Deterministic database research on geo-replicated data provides a high-performance alternative approach to naive sharding approaches, one where related transactions are ordered by their “owning” node. “Own” here can mean different things — in the original research paper, the owner was chosen on the basis of geo-spatial access distribution patterns to minimize latency. This approach offers classic transactional guarantees — critical if the system as a whole is to behave like a traditional database — while still ensuring that all nodes see all updates in the appropriate order.
Blending the deterministic database geo-replication approach with a blockchain’s “mutual trustlessness” consensus algorithm adds some complexity but provides the best of both worlds: multiparty decentralization combined with high throughput and low latency read and write performance.

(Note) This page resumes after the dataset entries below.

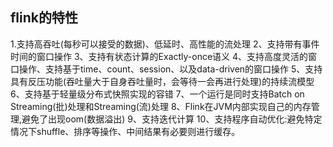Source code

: ## flink的特性
1.支持高吞吐(每秒可以接受的数据)、低延时、高性能的流处理
2、支持带有事件时间的窗口操作
3、支持有状态计算的Exactly-once语义
4、支持高度灵活的窗口操作、支持基于time、count、session、以及data-driven的窗口操作
5、支持具有反压功能(吞吐量大于自身吞吐量时，会等待一会再进行处理)的持续流模型
6、支持基于轻量级分布式快照实现的容错
7、一个运行是同时支持Batch on Streaming(批)处理和Streaming(流)处理
8、Flink在JVM内部实现自己的内存管理,避免了出现oom(数据溢出)
9、支持迭代计算
10、支持程序自动优化:避免特定情况下shuffle、排序等操作、中间结果有必要则进行缓存。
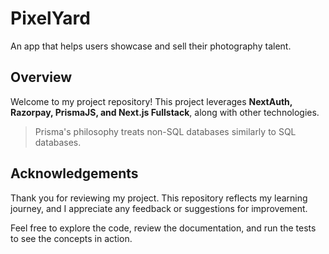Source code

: 
# **PixelYard**

An app that helps users showcase and sell their photography talent.

## **Overview**

Welcome to my project repository! This project leverages **NextAuth, Razorpay, PrismaJS, and Next.js Fullstack**, along with other technologies.

> Prisma's philosophy treats non-SQL databases similarly to SQL databases.

## **Acknowledgements**

Thank you for reviewing my project. This repository reflects my learning journey, and I appreciate any feedback or suggestions for improvement.

Feel free to explore the code, review the documentation, and run the tests to see the concepts in action.
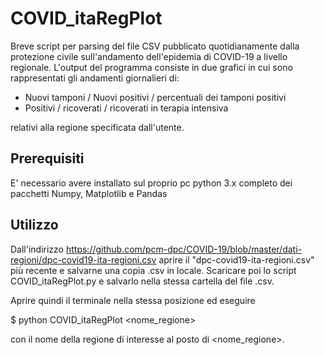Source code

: # COVID_itaRegPlot

Breve script per parsing del file CSV pubblicato quotidianamente dalla protezione civile sull'andamento dell'epidemia di COVID-19 a livello regionale.
L'output del programma consiste in due grafici in cui sono rappresentati gli andamenti giornalieri di:
 
 - Nuovi tamponi / Nuovi positivi / percentuali dei tamponi positivi
 - Positivi / ricoverati / ricoverati in terapia intensiva

relativi alla regione specificata dall'utente.

## Prerequisiti
E' necessario avere installato sul proprio pc python 3.x completo dei pacchetti Numpy, Matplotlib e Pandas

## Utilizzo

Dall'indirizzo https://github.com/pcm-dpc/COVID-19/blob/master/dati-regioni/dpc-covid19-ita-regioni.csv aprire il "dpc-covid19-ita-regioni.csv" più recente e salvarne una copia .csv in locale.
Scaricare poi lo script COVID_itaRegPlot.py e salvarlo nella stessa cartella del file .csv.

Aprire quindi il terminale nella stessa posizione ed eseguire

$ python COVID_itaRegPlot <nome_regione>

con il nome della regione di interesse al posto di <nome_regione>.
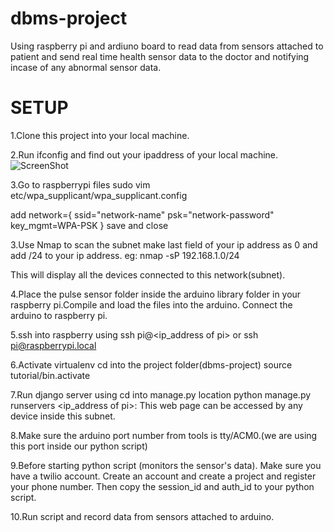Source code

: # dbms-project
Using raspberry pi and ardiuno board to read data from sensors attached to patient and send real time health sensor data to the doctor and notifying incase of any abnormal sensor data.

# SETUP
1.Clone this project into your local machine.

2.Run ifconfig and find out your ipaddress of your local machine.
![ScreenShot](https://raw.github.com/sharath29/dbms-project/master/)

3.Go to raspberrypi files 
  sudo vim etc/wpa_supplicant/wpa_supplicant.config

  add
  network={
      ssid="network-name"
      psk="network-password"
      key_mgmt=WPA-PSK
  }
  save and close

3.Use Nmap to scan the subnet make last field of your ip address as 0 and add /24 to your ip address.
  eg: nmap -sP 192.168.1.0/24
  
  This will display all the devices connected to this network(subnet).

4.Place the pulse sensor folder inside the arduino library folder in your raspberry pi.Compile and load the files into the arduino. Connect the arduino to raspberry pi.

5.ssh into raspberry using
  ssh pi@<ip_address of pi> or ssh pi@raspberrypi.local

6.Activate virtualenv
  cd into the project folder(dbms-project)
  source tutorial/bin.activate
  
7.Run django server using
  cd into manage.py location
  python manage.py runservers <ip_address of pi>:<port number>
  This web page can be accessed by any device inside this subnet.
  
8.Make sure the arduino port number from tools is tty/ACM0.(we are using this port inside our python script)

9.Before starting python script (monitors the sensor's data).
  Make sure you have a twilio account.
  Create an account and create a project and register your phone number.
  Then copy the session_id and auth_id to your python script.
  
10.Run script and record data from sensors attached to arduino.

As researchers make further progress in deterministic databases, the blockchain community can continue to harvest these findings to apply them in the context of decentralized systems.
Real-World Applications of Deterministic Databases
Combining mutually trustless blockchain requirements with deterministic database research, in which all parts of the system are owned and operated by a single entity and thus implicitly trust one another, isn’t trivial, but it can lead to surprising and commercially important outcomes.
Many of the most challenging problems facing businesses today, from financial transactions to supply chain workflows, ultimately require different parties to establish a single source of truth regarding their shared products and workflows. Creating an easy-to-use, enterprise-grade, multiparty database that can operate in a decentralized and mutually trustless setting is critical to enabling these solutions. Commercial solutions must simultaneously address two sets of requirements:
- Conventional database features like strong consistency, data modeling, query languages, etc.
- Enterprise-level scalability and performance similar to the existing state-of-the-art cloud databases
Applying deterministic database technologies to these blockchain applications enables commercial outcomes that can address myriad use cases, giving companies the flexibility to build business networks without the historical challenges of living with inconsistent, incomplete or out-of-date information from their partners.